But first, a few notes that I’d better post and address before it becomes Friday night and no one’s reading any of this anymore (and that’s making an admittedly bold assumption that anyone’s reading it now). …
— UW apparently will have just one recruit on an official visit this week, according to Dawgman.com, in linebacker Leilon Willingham (no relation) of Denver.
— According to the school, the honorees as the Husky Legend tomorrow at the end of the third quarter will be all the athletes inducted into the UW Hall of Fame tonight. That includes former guard Benji Olson.
— I did an interview with the Stanford fan blog GoMightyCard that you can read here.
— And to address a couple of comments I’ve gotten considering the running game post:
1, I don’t think you can just take Jake Locker’s runs out of the mix and say the fact that Chris Polk is averaging 5.2 per carry and Jesse Callier 5.4 definitively proves that UW should just hand the ball to those two guys more. Both of those guys have gotten some of their biggest runs off Zone Read or other option type plays where the threat of Locker running helps the play to succeed. But obviously defenses won’t set up their defense to try to stop the run of Locker — which opens up those runs for the others — if he never runs at all. So it all works together in both the good and the bad, and I think the team average of 4.6 is a more-than-fair representation of UW’s overall success running the ball. The best way to really clear up that issue is to break runs down by which were simply straight-ahead runs to the TBs vs. those that were options. But that’s really hard to do without knowing the specific play call in each instance.
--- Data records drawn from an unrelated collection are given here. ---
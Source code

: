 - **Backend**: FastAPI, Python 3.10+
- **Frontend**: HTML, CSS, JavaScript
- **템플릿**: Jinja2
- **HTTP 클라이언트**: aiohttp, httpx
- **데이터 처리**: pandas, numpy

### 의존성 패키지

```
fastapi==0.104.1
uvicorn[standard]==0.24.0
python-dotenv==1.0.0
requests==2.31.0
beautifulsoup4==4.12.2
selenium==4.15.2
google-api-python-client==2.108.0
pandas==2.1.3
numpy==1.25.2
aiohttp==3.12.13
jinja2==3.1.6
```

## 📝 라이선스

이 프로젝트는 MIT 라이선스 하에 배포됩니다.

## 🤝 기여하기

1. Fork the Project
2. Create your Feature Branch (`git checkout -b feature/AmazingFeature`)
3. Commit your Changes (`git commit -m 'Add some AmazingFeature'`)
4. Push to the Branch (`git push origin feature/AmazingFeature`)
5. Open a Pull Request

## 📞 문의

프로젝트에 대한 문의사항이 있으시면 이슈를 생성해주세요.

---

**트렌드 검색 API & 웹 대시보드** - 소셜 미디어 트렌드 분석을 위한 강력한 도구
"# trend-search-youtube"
2, As several of you pointed out to me, it’s a little bit of a fallacy to look at rushing numbers and necessarily conclude that a team won solely because it ran the ball well — maybe the team ran the ball well because it was winning and could afford to just run, etc. I’m well aware of that. There is no question that the stats always thrown out there about how a team is “50-0 when it rushes for 400 yards or more” can be misconstrued as concluding solely that all a team has to do is rush for a certain number of yards and, presto, it will win. Oregon State in the ’90s is proof that it’s not that simple. But, I think that in UW’s specific case this year that when it runs better it will have a much better chance to win since the offense, at its most basic, is predicated on using the run to set up play-action passes. Without a successful run game, the play-action doesn’t work so well and it all starts to fall apart. But there’s absolutely no question that teams that have leads usually turn to the run late to run out the clock and often build up rushing totals, and that teams that are behind have to throw the ball, etc.
Now, for “The Pick,” …
Many of you have let me know you’re tired of the whole “must-win” scenarios I point out on here, so I’ll dispense with that quickly since anyone reading this surely knows the team’s record, who UW plays next, etc. Simply put, a win tomorrow reignites the season, a loss goes a long way toward ending it.
As for the game, the obvious marquee matchup is that of Locker and Andrew Luck (which I wrote about, as have many other people this week, in my preview of the game for the Saturday paper, available already on-line).
But a bigger key, I think, may be the matchup I assessed in the Scouting Report posted earlier:
Stanford has one of the more veteran offensive lines in the conference with a combined 103 career starts among Saturday’s five projected starters. The line has allowed just three sacks this season and paved the way for Stanford to rush for 17 touchdowns. UW, meanwhile, will likely start two true freshmen on its defensive line due to injuries —- DT Sione Potoa’e and DE Hau’oli Jamora. UW may have to get creative to stop the run and pressure QB Andrew Luck.
Stanford’s defense has been good, but not great, and I think the Huskies can move the ball and score some points on the Cardinal. But UW will need to continue to be efficient. UW has actually been pretty good in the red zone this year, scoring on 20 of 22 possessions overall with 15 touchdowns, and has lost just nine turnovers overall (and not to pick on him, but all but one are by Locker, who has four fumbles and four interceptions. The other is a lost fumble by Chris Polk).
UW has lost just three turnovers in its four losses, so that hasn’t really been the issue other than the Nebraska game, where the early interception helped turn the momentum quickly.
So UW needs to continue to play cleanly and convert every opportunity because I think the Huskies will have trouble stopping Stanford offensively, and largely for the reason stated above. Stanford should have a pretty big edge with its OL against UW’s DL, and that’s a hard thing to just scheme around. Ultimately, I see that being the difference as I think UW will score some and will play a lot better than last week and will stay in it for awhile before the Cardinal pulls it out. Call it, Stanford 31, Washington 27.